Malacañang on Friday shrugged off a growing clamor for Energy Secretary Carlos Jericho Petilla to resign for allegedly fabricating a power crisis scenario next summer.
Several groups, including the Trade Union Congress of the Philippines-led Nagkaisa, accused Petilla of painting a false picture to justify the call for emergency powers for President Benigno Aquino 3rd.
“Secretary Petilla took the country for a ride. He bluffed the President, the Cabinet, the senators and congressmen, the business sector, the labor and consumer groups with his tall tales of thin power reserves to justify emergency powers that entail possible purchase of multibillion-peso generator sets,” Nagkaisa said in a statement.
But Presidential Communications Secretary Herminio Coloma Jr. maintained that Petilla did not deceive anyone, and that even President Aquino “has affirmed need to prepare for contingency.”
At a forum of foreign correspondents last Wednesday, the President reiterated the need for Congress to provide him with the means to “prepare for the worst” if a power shortage sets in next year.
“At the end of the day, if there is no power, and the selling of power for that matter, if there is no power come our summer months, there will only be one party that will be blamed, and that will be the executive,” Aquino said.
At a House hearing on Monday, the Department of Energy predicted three to five-hour rotating brownouts for five straight days in a row in the summer of 2015, contrary to the data of the House energy committee that showed only a 31-megawatt shortfall, or a one-hour rotating brownout for one day in a week.

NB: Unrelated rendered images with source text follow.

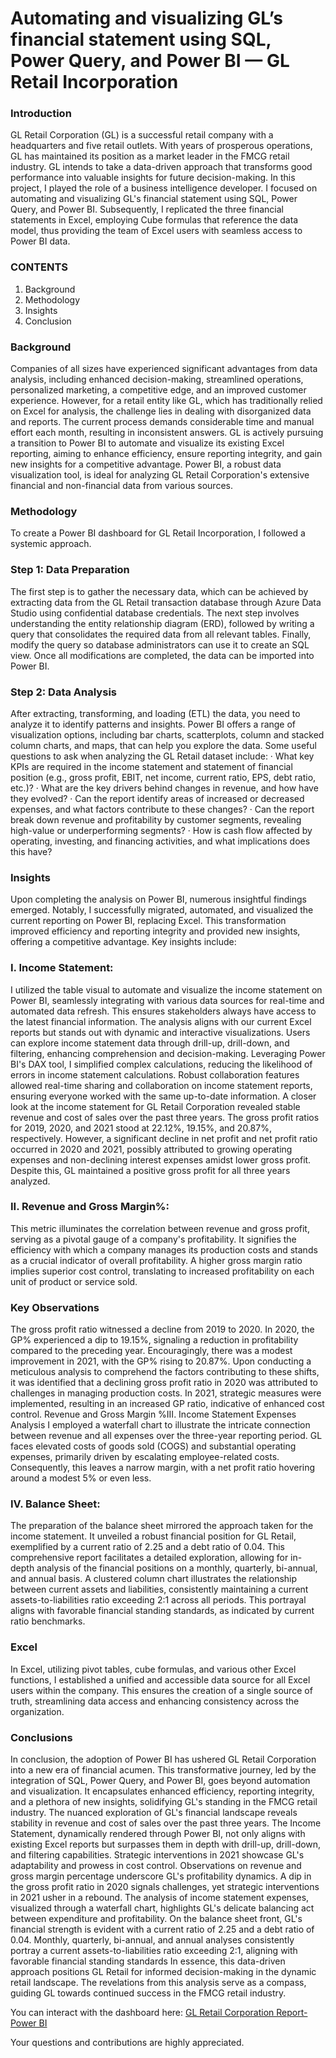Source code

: # Automating and visualizing GL’s financial statement using SQL, Power Query, and Power BI — GL Retail Incorporation

### **Introduction**
GL Retail Corporation (GL) is a successful retail company with a headquarters and five retail outlets. With years of prosperous operations, GL has maintained its position as a market leader in the FMCG retail industry. GL intends to take a data-driven approach that transforms good performance into valuable insights for future decision-making. In this project, I played the role of a business intelligence developer. I focused on automating and visualizing GL's financial statement using SQL, Power Query, and Power BI. Subsequently, I replicated the three financial statements in Excel, employing Cube formulas that reference the data model, thus providing the team of Excel users with seamless access to Power BI data.

### **CONTENTS**
1. Background
2. Methodology
3. Insights
4. Conclusion

### **Background**
Companies of all sizes have experienced significant advantages from data analysis, including enhanced decision-making, streamlined operations, personalized marketing, a competitive edge, and an improved customer experience. However, for a retail entity like GL, which has traditionally relied on Excel for analysis, the challenge lies in dealing with disorganized data and reports. The current process demands considerable time and manual effort each month, resulting in inconsistent answers. GL is actively pursuing a transition to Power BI to automate and visualize its existing Excel reporting, aiming to enhance efficiency, ensure reporting integrity, and gain new insights for a competitive advantage. Power BI, a robust data visualization tool, is ideal for analyzing GL Retail Corporation's extensive financial and non-financial data from various sources.


### **Methodology**
To create a Power BI dashboard for GL Retail Incorporation, I followed a systemic approach.
 
### **Step 1: Data Preparation**
The first step is to gather the necessary data, which can be achieved by extracting data from the GL Retail transaction database through Azure Data Studio using confidential database credentials. The next step involves understanding the entity relationship diagram (ERD), followed by writing a query that consolidates the required data from all relevant tables. Finally, modify the query so database administrators can use it to create an SQL view. Once all modifications are completed, the data can be imported into Power BI.
 
### **Step 2: Data Analysis**
After extracting, transforming, and loading (ETL) the data, you need to analyze it to identify patterns and insights. Power BI offers a range of visualization options, including bar charts, scatterplots, column and stacked column charts, and maps, that can help you explore the data. Some useful questions to ask when analyzing the GL Retail dataset include:
· What key KPIs are required in the income statement and statement of financial position (e.g., gross profit, EBIT, net income, current ratio, EPS, debt ratio, etc.)?
· What are the key drivers behind changes in revenue, and how have they evolved?
· Can the report identify areas of increased or decreased expenses, and what factors contribute to these changes?
· Can the report break down revenue and profitability by customer segments, revealing high-value or underperforming segments?
· How is cash flow affected by operating, investing, and financing activities, and what implications does this have?


### **Insights**
Upon completing the analysis on Power BI, numerous insightful findings emerged. Notably, I successfully migrated, automated, and visualized the current reporting on Power BI, replacing Excel. This transformation improved efficiency and reporting integrity and provided new insights, offering a competitive advantage. Key insights include:


### **I. Income Statement:** 
I utilized the table visual to automate and visualize the income statement on Power BI, seamlessly integrating with various data sources for real-time and automated data refresh. This ensures stakeholders always have access to the latest financial information. The analysis aligns with our current Excel reports but stands out with dynamic and interactive visualizations. Users can explore income statement data through drill-up, drill-down, and filtering, enhancing comprehension and decision-making. Leveraging Power BI's DAX tool, I simplified complex calculations, reducing the likelihood of errors in income statement calculations. Robust collaboration features allowed real-time sharing and collaboration on income statement reports, ensuring everyone worked with the same up-to-date information.
A closer look at the income statement for GL Retail Corporation revealed stable revenue and cost of sales over the past three years. The gross profit ratios for 2019, 2020, and 2021 stood at 22.12%, 19.15%, and 20.87%, respectively. However, a significant decline in net profit and net profit ratio occurred in 2020 and 2021, possibly attributed to growing operating expenses and non-declining interest expenses amidst lower gross profit. Despite this, GL maintained a positive gross profit for all three years analyzed.


### **II. Revenue and Gross Margin%:**
This metric illuminates the correlation between revenue and gross profit, serving as a pivotal gauge of a company's profitability. It signifies the efficiency with which a company manages its production costs and stands as a crucial indicator of overall profitability. A higher gross margin ratio implies superior cost control, translating to increased profitability on each unit of product or service sold.
### **Key Observations**
The gross profit ratio witnessed a decline from 2019 to 2020.
In 2020, the GP% experienced a dip to 19.15%, signaling a reduction in profitability compared to the preceding year.
Encouragingly, there was a modest improvement in 2021, with the GP% rising to 20.87%.
Upon conducting a meticulous analysis to comprehend the factors contributing to these shifts, it was identified that a declining gross profit ratio in 2020 was attributed to challenges in managing production costs. In 2021, strategic measures were implemented, resulting in an increased GP ratio, indicative of enhanced cost control.
Revenue and Gross Margin %III. Income Statement Expenses Analysis
I employed a waterfall chart to illustrate the intricate connection between revenue and all expenses over the three-year reporting period. GL faces elevated costs of goods sold (COGS) and substantial operating expenses, primarily driven by escalating employee-related costs. Consequently, this leaves a narrow margin, with a net profit ratio hovering around a modest 5% or even less.


### **IV. Balance Sheet:**
The preparation of the balance sheet mirrored the approach taken for the income statement. It unveiled a robust financial position for GL Retail, exemplified by a current ratio of 2.25 and a debt ratio of 0.04. This comprehensive report facilitates a detailed exploration, allowing for in-depth analysis of the financial positions on a monthly, quarterly, bi-annual, and annual basis. A clustered column chart illustrates the relationship between current assets and liabilities, consistently maintaining a current assets-to-liabilities ratio exceeding 2:1 across all periods. This portrayal aligns with favorable financial standing standards, as indicated by current ratio benchmarks.


### **Excel** 
In Excel, utilizing pivot tables, cube formulas, and various other Excel functions, I established a unified and accessible data source for all Excel users within the company. This ensures the creation of a single source of truth, streamlining data access and enhancing consistency across the organization.




### **Conclusions**
In conclusion, the adoption of Power BI has ushered GL Retail Corporation into a new era of financial acumen. This transformative journey, led by the integration of SQL, Power Query, and Power BI, goes beyond automation and visualization. It encapsulates enhanced efficiency, reporting integrity, and a plethora of new insights, solidifying GL's standing in the FMCG retail industry.
The nuanced exploration of GL's financial landscape reveals stability in revenue and cost of sales over the past three years. The Income Statement, dynamically rendered through Power BI, not only aligns with existing Excel reports but surpasses them in depth with drill-up, drill-down, and filtering capabilities. Strategic interventions in 2021 showcase GL's adaptability and prowess in cost control.
Observations on revenue and gross margin percentage underscore GL's profitability dynamics. A dip in the gross profit ratio in 2020 signals challenges, yet strategic interventions in 2021 usher in a rebound. The analysis of income statement expenses, visualized through a waterfall chart, highlights GL's delicate balancing act between expenditure and profitability.
On the balance sheet front, GL's financial strength is evident with a current ratio of 2.25 and a debt ratio of 0.04. Monthly, quarterly, bi-annual, and annual analyses consistently portray a current assets-to-liabilities ratio exceeding 2:1, aligning with favorable financial standing standards
In essence, this data-driven approach positions GL Retail for informed decision-making in the dynamic retail landscape. The revelations from this analysis serve as a compass, guiding GL towards continued success in the FMCG retail industry.



You can interact with the dashboard here: [GL Retail Corporation Report-Power BI](https://app.powerbi.com/view?r=eyJrIjoiZGEzNGVkYWYtYTBmYy00YzQxLTk4OTMtMjU3MjdmYWM3ZGM2IiwidCI6ImRmODY3OWNkLWE4MGUtNDVkOC05OWFjLWM4M2VkN2ZmOTVhMCJ9)


Your questions and contributions are highly appreciated.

Aquino is asking Congress to issue a joint resolution to grant him special powers that will allow the government to buy or lease generator sets to augment the thinning power reserves.

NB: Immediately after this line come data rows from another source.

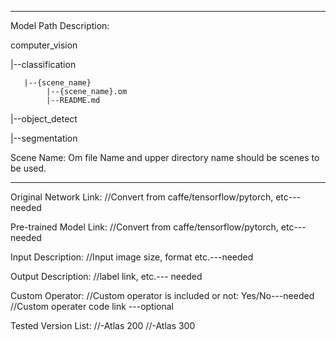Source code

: *******************************************************************************
Model Path Description:

computer_vision

   |--classification   
   
       |--{scene_name}       
            |--{scene_name}.om
            |--README.md            
   |--object_detect
   
   |--segmentation

Scene Name: Om file Name and upper directory name should be scenes to be used.

*******************************************************************************

Original Network Link:
//Convert from caffe/tensorflow/pytorch, etc---needed

Pre-trained Model Link:
//Convert from caffe/tensorflow/pytorch, etc---needed

Input Description:
//Input image size, format etc.---needed

Output Description:
//label link, etc.--- needed

Custom Operator:
//Custom operator is included or not: Yes/No---needed
//Custom operater code link ---optional

Tested Version List:
//-Atlas 200
//-Atlas 300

While the House was earlier open to granting him powers, lawmakers appear less inclined to do so after comparing data, and seem more likely to recommend the Interruptible Load Program (ILP) to address the energy shortage.

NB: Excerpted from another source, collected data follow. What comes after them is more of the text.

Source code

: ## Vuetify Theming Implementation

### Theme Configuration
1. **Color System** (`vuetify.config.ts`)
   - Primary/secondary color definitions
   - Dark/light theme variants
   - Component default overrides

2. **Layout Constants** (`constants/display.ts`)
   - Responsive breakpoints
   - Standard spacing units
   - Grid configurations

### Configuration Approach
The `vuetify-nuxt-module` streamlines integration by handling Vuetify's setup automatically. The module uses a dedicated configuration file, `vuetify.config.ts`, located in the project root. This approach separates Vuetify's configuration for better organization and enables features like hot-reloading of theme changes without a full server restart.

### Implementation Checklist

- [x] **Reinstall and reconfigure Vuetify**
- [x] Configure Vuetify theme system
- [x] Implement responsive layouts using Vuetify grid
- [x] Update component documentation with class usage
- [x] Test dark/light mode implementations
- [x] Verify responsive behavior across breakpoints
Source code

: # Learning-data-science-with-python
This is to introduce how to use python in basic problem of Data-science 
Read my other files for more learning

The ILP is a voluntary scheme where customers with large power loads, such as factories and malls, will be asked to operate their own generator sets during peak hours. The ILP, rather than contracting power, would also be a less costly option.
Aquino acknowledged that the ILP “is a plausible substitute” but said “these standby generators for the most part have never been considered as baseload plants.”
Also on Friday, Petilla reiterated the need for emergency presidential powers, saying the best antidote to a power crisis is to contract additional generating capacity.
He downplayed suggestions to postpone the Malampaya shutdown scheduled from March to June next year, saying suspending the shutdown would only result in bigger revenue losses for the government.
“A reserve shortage is a power crisis problem, that’s what people don’t understand,” Petilla told a television interview.